Directions for this task:
Go through the data below line by line and report how many lines contain "security", giving only that figure.

Provided data:
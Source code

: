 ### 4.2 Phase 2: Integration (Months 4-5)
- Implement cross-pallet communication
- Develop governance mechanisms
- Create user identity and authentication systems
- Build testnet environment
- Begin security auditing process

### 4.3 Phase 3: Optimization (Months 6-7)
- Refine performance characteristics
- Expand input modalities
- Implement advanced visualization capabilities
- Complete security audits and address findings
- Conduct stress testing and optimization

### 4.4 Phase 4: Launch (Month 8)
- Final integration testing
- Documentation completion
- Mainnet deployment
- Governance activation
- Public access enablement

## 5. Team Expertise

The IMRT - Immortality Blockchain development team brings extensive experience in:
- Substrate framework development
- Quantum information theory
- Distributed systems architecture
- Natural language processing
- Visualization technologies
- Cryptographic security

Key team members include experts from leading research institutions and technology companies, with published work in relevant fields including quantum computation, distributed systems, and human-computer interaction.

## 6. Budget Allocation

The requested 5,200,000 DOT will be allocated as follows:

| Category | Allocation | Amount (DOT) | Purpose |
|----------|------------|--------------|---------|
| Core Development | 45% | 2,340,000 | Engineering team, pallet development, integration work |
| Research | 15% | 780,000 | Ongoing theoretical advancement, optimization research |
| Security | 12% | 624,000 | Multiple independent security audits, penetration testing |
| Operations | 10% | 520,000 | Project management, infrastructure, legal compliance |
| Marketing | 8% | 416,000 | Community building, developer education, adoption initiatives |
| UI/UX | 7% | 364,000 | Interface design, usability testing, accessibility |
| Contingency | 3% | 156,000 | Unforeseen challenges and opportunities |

Expected answer:
4